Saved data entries
⁂

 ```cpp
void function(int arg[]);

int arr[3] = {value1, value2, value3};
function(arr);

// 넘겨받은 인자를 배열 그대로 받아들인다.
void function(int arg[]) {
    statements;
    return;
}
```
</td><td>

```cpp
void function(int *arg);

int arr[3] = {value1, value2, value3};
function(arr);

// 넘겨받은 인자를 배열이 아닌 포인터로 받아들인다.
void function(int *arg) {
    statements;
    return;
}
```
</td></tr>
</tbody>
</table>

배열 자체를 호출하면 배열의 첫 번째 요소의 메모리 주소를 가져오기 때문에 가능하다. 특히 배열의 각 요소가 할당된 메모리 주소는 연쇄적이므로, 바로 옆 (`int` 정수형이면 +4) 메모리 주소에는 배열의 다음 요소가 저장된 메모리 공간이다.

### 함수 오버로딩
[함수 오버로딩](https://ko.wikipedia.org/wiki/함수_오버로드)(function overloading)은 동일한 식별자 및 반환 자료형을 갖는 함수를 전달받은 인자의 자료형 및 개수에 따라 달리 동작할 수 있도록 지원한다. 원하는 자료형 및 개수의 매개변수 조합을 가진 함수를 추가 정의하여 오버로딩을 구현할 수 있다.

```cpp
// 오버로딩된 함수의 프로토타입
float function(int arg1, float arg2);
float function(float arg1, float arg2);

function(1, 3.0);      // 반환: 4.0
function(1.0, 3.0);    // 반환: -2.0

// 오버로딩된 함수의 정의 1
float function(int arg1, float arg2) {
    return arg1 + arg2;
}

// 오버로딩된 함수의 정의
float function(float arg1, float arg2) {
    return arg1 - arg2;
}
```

⁂

> [What to work on]: Only lines containing the string "넘겨받은" belong in the answer; find them in the data above and copy them.

> [Response]:
// 넘겨받은 인자를 배열 그대로 받아들인다.
// 넘겨받은 인자를 배열이 아닌 포인터로 받아들인다.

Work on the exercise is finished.